The stretch from the line with "languages that partially" through the line with "specified in the" in the records below: write it out exactly, and nothing else.

#### Input for this task
▼
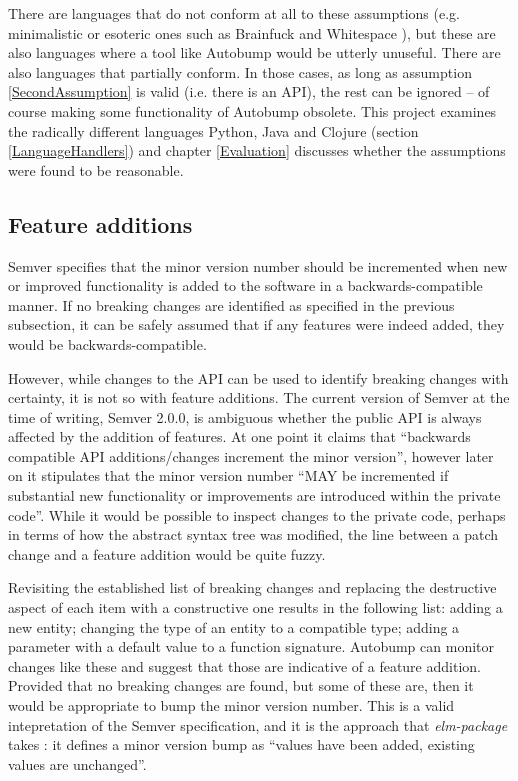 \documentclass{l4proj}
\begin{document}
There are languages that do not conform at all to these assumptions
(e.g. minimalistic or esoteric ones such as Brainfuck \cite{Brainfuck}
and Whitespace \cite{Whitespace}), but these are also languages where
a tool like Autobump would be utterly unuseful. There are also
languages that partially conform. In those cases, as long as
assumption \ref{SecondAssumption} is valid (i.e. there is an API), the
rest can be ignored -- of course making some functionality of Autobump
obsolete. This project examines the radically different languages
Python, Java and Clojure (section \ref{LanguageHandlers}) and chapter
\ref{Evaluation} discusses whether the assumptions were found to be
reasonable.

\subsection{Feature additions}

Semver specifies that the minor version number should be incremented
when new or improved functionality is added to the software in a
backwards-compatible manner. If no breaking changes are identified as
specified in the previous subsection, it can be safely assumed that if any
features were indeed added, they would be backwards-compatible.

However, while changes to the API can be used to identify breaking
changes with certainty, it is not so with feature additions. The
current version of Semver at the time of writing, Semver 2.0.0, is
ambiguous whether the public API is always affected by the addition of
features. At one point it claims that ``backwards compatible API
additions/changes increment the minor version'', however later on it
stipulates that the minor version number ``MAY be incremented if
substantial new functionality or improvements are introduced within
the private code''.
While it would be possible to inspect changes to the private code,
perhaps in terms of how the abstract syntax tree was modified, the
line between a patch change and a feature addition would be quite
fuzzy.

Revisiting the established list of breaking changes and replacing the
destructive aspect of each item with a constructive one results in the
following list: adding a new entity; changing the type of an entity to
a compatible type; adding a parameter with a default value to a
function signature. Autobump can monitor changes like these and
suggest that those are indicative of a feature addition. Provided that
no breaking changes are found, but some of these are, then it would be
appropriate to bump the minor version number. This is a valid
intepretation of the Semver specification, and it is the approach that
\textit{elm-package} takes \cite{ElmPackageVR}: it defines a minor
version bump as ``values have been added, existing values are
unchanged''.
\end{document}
▲
▼
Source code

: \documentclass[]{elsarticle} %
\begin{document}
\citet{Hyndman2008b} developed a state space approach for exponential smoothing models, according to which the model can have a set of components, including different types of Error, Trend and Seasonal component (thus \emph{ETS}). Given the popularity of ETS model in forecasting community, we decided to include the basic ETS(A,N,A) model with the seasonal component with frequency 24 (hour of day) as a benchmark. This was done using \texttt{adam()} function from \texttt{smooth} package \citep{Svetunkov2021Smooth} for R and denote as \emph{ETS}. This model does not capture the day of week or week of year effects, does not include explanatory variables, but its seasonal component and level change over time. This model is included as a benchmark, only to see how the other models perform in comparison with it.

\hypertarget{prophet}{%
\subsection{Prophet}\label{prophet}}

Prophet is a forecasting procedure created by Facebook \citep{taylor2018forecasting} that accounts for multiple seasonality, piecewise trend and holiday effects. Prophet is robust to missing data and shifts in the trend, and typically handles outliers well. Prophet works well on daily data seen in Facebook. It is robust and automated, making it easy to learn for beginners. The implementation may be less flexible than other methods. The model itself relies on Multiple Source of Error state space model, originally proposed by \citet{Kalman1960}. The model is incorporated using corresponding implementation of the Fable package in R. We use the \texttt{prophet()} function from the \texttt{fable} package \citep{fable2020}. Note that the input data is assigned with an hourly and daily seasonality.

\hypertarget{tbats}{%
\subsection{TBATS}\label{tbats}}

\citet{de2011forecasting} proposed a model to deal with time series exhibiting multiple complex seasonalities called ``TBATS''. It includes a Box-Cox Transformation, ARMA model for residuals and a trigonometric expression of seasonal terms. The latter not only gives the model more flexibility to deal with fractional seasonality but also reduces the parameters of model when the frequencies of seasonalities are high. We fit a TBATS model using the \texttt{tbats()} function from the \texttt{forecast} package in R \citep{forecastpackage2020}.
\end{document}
▲
#### Output of the task
languages that partially conform. In those cases, as long as
assumption \ref{SecondAssumption} is valid (i.e. there is an API), the
rest can be ignored -- of course making some functionality of Autobump
obsolete. This project examines the radically different languages
Python, Java and Clojure (section \ref{LanguageHandlers}) and chapter
\ref{Evaluation} discusses whether the assumptions were found to be
reasonable.

\subsection{Feature additions}

Semver specifies that the minor version number should be incremented
when new or improved functionality is added to the software in a
backwards-compatible manner. If no breaking changes are identified as
specified in the previous subsection, it can be safely assumed that if any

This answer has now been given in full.